Bastit Vianney, Lequesne Justine, Leconte Alexandra, Deneuve Sophie, Mouawad Francois, Quak Elske, Jeanne Corinne, Clarisse Bénédicte, Thariat Juliette
Department of Otolaryngology-Head and Neck Surgery, CHU de Caen, Avenue de La Côte de Nacre, Caen, 14000, France.
Department of Clinical Research, Center François Baclesse, Avenue du Général Harris, Caen, France.
BMC Cancer. 2025 Mar 27;25(1):551. doi: 10.1186/s12885-025-13913-7.
In cases of prevalent lymphadenopathy in the head and neck cancer region, identifying the primary tumor site allows for more precise radiotherapy targeting. This improves treatment by reducing the volumes of mucosal irradiation and potentially lowering morbidity. An extensive diagnostic workup, including FDG PET-CT imaging and bilateral tonsillectomy, has been shown to identify the primary cancer in 60% of cases. Mucosectomy of the tongue base holds promise for detecting additional primary sites. When performed using minimally invasive endoscopic techniques such as transoral robotic surgery (TORS) or transoral laser microsurgery (TLM), mucosectomy results in minimal morbidity. However, the effectiveness of tongue base mucosectomy in detecting primary tumors has yet to be evaluated in a randomized trial involving patients with lymphadenopathy of unknown primary.
The RoboCUP trial is a multicentre, open-label, randomized, non-comparative phase 2 trial aiming to evaluate the benefit of bilateral TORS or TLM-assisted tongue base mucosectomy in association to tonsillectomy in the assessment of prevalent cervical lymphadenopathy with a negative exhaustive diagnostic workup. The main endpoint is the proportion of patients with detection of a primary cancer. Surgery will consist in tongue base mucosectomy plus tonsillectomy in the experimental arm, and the standard of care, i.e. tonsillectomy alone in the control arm. Patients will then be treated by intensity modulated radiotherapy, possibly with chemotherapy as radiosensitizer, per current guidelines. Using a single-stage Fleming design, 36 patients will be enrolled in the experimental arm, and 36 patients in the control arm.

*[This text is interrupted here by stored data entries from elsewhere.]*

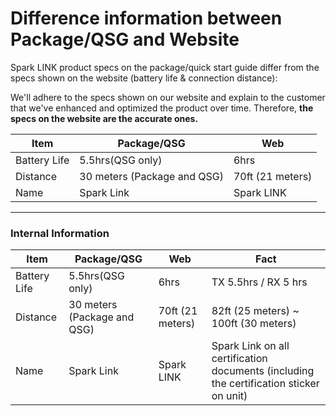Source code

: # Difference information between Package/QSG and Website


Spark LINK product specs on the package/quick start guide differ from the specs shown on the website (battery life & connection distance):

We'll adhere to the specs shown on our website and explain to the customer that we've enhanced and optimized the product over time. Therefore, **the specs on the website are the accurate ones.**


| Item         | Package/QSG                 | Web              |
| ------------ | --------------------------- | ---------------- |
| Battery Life | 5.5hrs(QSG only)            | 6hrs             |
| Distance     | 30 meters (Package and QSG) | 70ft (21 meters) |
| Name         | Spark Link                  | Spark LINK       |


---
### **Internal Information**

| Item         | Package/QSG                 | Web              | Fact                                                                                    |
| ------------ | --------------------------- | ---------------- | --------------------------------------------------------------------------------------- |
| Battery Life | 5.5hrs(QSG only)            | 6hrs             | TX 5.5hrs / RX 5 hrs                                                                    |
| Distance     | 30 meters (Package and QSG) | 70ft (21 meters) | 82ft (25 meters) ~ 100ft (30 meters)                                                    |
| Name         | Spark Link                  | Spark LINK       | Spark Link on all certification documents (including the certification sticker on unit) |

This trial aims to improve the diagnostic performances, i.e. detection of primary tumor, in patients with head and neck carcinoma of unknown primary. It is expected that the subsequent therapeutic changes could enhance radiotherapy accuracy, and could improve the prognosis, toxicity profiles and quality-of-life of patients.
NCT04767048, registered February, 19, 2021.
在头颈部癌区域存在普遍性淋巴结病的情况下,确定原发肿瘤部位有助于更精确地进行放射治疗靶向。这通过减少黏膜照射体积并可能降低发病率来改善治疗效果。广泛的诊断检查,包括氟代脱氧葡萄糖正电子发射断层扫描-计算机断层扫描(FDG PET-CT)成像和双侧扁桃体切除术,已被证明在60%的病例中可确定原发癌。舌根黏膜切除术有望发现更多的原发部位。当使用经口机器人手术(TORS)或经口激光显微手术(TLM)等微创内镜技术进行时,黏膜切除术导致的发病率极低。然而,舌根黏膜切除术在检测原发肿瘤方面的有效性尚未在涉及原发灶不明的淋巴结病患者的随机试验中得到评估。
RoboCUP试验是一项多中心、开放标签、随机、非对照的2期试验,旨在评估双侧TORS或TLM辅助的舌根黏膜切除术联合扁桃体切除术在评估广泛性颈部淋巴结病且全面诊断检查为阴性时的益处。主要终点是检测到原发癌的患者比例。试验组的手术将包括舌根黏膜切除术加扁桃体切除术,对照组为标准治疗,即仅行扁桃体切除术。然后,根据当前指南,患者将接受调强放射治疗,可能联合化疗作为放射增敏剂。采用单阶段弗莱明设计,试验组将招募36例患者,对照组将招募36例患者。
本试验旨在提高原发灶不明的头颈部癌患者的诊断性能,即检测原发肿瘤。预计随后的治疗改变可提高放射治疗的准确性,并可改善患者的预后、毒性特征和生活质量。
NCT04767048,于2021年2月19日注册。